> _Work order_
Please output the whole listing below exactly as it is.

> _Information shown_
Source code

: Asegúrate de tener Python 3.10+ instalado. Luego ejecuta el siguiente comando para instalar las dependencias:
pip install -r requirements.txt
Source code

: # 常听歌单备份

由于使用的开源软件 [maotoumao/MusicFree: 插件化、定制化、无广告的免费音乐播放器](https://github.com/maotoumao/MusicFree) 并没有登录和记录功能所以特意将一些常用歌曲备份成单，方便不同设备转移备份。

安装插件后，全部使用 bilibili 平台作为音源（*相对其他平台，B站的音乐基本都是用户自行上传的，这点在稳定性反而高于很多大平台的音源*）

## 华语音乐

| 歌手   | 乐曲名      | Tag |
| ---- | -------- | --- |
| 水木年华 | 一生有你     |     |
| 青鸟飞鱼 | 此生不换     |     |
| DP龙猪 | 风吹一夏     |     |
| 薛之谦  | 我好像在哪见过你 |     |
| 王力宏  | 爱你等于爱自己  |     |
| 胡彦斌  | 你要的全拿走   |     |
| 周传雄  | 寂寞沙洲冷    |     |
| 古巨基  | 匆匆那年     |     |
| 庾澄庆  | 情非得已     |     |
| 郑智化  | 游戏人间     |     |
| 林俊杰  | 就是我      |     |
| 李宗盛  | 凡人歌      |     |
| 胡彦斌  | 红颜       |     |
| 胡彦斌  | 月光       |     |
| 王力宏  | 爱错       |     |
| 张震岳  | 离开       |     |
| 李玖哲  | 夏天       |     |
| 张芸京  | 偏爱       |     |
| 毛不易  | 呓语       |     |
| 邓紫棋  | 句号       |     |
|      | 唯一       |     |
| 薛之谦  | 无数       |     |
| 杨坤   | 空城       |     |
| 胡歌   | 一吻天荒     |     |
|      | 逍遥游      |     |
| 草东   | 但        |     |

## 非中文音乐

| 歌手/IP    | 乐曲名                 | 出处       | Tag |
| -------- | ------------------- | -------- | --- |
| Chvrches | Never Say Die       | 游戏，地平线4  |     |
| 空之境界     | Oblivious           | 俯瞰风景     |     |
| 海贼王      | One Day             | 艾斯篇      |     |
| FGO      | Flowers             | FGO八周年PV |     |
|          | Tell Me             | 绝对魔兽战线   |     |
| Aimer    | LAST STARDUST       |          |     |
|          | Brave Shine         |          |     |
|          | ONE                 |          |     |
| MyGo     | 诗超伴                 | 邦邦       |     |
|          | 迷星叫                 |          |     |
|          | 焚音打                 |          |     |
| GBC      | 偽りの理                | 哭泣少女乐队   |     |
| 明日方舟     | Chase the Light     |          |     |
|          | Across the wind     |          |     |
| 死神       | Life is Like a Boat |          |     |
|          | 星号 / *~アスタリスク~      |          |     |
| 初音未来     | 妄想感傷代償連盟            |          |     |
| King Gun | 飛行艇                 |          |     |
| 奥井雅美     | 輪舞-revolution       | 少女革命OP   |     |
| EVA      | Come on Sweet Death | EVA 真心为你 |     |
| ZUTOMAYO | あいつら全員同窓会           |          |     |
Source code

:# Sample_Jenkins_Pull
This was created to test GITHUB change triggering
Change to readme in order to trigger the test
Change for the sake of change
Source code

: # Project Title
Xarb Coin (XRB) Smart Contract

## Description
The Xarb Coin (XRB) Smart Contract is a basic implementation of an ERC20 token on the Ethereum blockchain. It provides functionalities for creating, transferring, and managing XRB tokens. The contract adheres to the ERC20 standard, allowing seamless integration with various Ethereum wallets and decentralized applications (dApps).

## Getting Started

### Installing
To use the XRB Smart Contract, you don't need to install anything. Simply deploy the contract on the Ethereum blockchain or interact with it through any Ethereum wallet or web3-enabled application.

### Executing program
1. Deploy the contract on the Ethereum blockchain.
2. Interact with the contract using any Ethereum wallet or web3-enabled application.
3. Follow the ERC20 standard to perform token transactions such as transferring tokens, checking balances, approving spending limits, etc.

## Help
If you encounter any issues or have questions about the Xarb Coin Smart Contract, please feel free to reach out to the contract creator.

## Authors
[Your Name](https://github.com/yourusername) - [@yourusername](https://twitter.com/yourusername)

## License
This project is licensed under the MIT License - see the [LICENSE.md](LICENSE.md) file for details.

> _Problem solution_
Source code

: Asegúrate de tener Python 3.10+ instalado. Luego ejecuta el siguiente comando para instalar las dependencias:
pip install -r requirements.txt
Source code

: # 常听歌单备份

由于使用的开源软件 [maotoumao/MusicFree: 插件化、定制化、无广告的免费音乐播放器](https://github.com/maotoumao/MusicFree) 并没有登录和记录功能所以特意将一些常用歌曲备份成单，方便不同设备转移备份。

安装插件后，全部使用 bilibili 平台作为音源（*相对其他平台，B站的音乐基本都是用户自行上传的，这点在稳定性反而高于很多大平台的音源*）

## 华语音乐

| 歌手   | 乐曲名      | Tag |
| ---- | -------- | --- |
| 水木年华 | 一生有你     |     |
| 青鸟飞鱼 | 此生不换     |     |
| DP龙猪 | 风吹一夏     |     |
| 薛之谦  | 我好像在哪见过你 |     |
| 王力宏  | 爱你等于爱自己  |     |
| 胡彦斌  | 你要的全拿走   |     |
| 周传雄  | 寂寞沙洲冷    |     |
| 古巨基  | 匆匆那年     |     |
| 庾澄庆  | 情非得已     |     |
| 郑智化  | 游戏人间     |     |
| 林俊杰  | 就是我      |     |
| 李宗盛  | 凡人歌      |     |
| 胡彦斌  | 红颜       |     |
| 胡彦斌  | 月光       |     |
| 王力宏  | 爱错       |     |
| 张震岳  | 离开       |     |
| 李玖哲  | 夏天       |     |
| 张芸京  | 偏爱       |     |
| 毛不易  | 呓语       |     |
| 邓紫棋  | 句号       |     |
|      | 唯一       |     |
| 薛之谦  | 无数       |     |
| 杨坤   | 空城       |     |
| 胡歌   | 一吻天荒     |     |
|      | 逍遥游      |     |
| 草东   | 但        |     |

## 非中文音乐

| 歌手/IP    | 乐曲名                 | 出处       | Tag |
| -------- | ------------------- | -------- | --- |
| Chvrches | Never Say Die       | 游戏，地平线4  |     |
| 空之境界     | Oblivious           | 俯瞰风景     |     |
| 海贼王      | One Day             | 艾斯篇      |     |
| FGO      | Flowers             | FGO八周年PV |     |
|          | Tell Me             | 绝对魔兽战线   |     |
| Aimer    | LAST STARDUST       |          |     |
|          | Brave Shine         |          |     |
|          | ONE                 |          |     |
| MyGo     | 诗超伴                 | 邦邦       |     |
|          | 迷星叫                 |          |     |
|          | 焚音打                 |          |     |
| GBC      | 偽りの理                | 哭泣少女乐队   |     |
| 明日方舟     | Chase the Light     |          |     |
|          | Across the wind     |          |     |
| 死神       | Life is Like a Boat |          |     |
|          | 星号 / *~アスタリスク~      |          |     |
| 初音未来     | 妄想感傷代償連盟            |          |     |
| King Gun | 飛行艇                 |          |     |
| 奥井雅美     | 輪舞-revolution       | 少女革命OP   |     |
| EVA      | Come on Sweet Death | EVA 真心为你 |     |
| ZUTOMAYO | あいつら全員同窓会           |          |     |
Source code

:# Sample_Jenkins_Pull
This was created to test GITHUB change triggering
Change to readme in order to trigger the test
Change for the sake of change
Source code

: # Project Title
Xarb Coin (XRB) Smart Contract

## Description
The Xarb Coin (XRB) Smart Contract is a basic implementation of an ERC20 token on the Ethereum blockchain. It provides functionalities for creating, transferring, and managing XRB tokens. The contract adheres to the ERC20 standard, allowing seamless integration with various Ethereum wallets and decentralized applications (dApps).

## Getting Started

### Installing
To use the XRB Smart Contract, you don't need to install anything. Simply deploy the contract on the Ethereum blockchain or interact with it through any Ethereum wallet or web3-enabled application.

### Executing program
1. Deploy the contract on the Ethereum blockchain.
2. Interact with the contract using any Ethereum wallet or web3-enabled application.
3. Follow the ERC20 standard to perform token transactions such as transferring tokens, checking balances, approving spending limits, etc.

## Help
If you encounter any issues or have questions about the Xarb Coin Smart Contract, please feel free to reach out to the contract creator.

## Authors
[Your Name](https://github.com/yourusername) - [@yourusername](https://twitter.com/yourusername)

## License
This project is licensed under the MIT License - see the [LICENSE.md](LICENSE.md) file for details.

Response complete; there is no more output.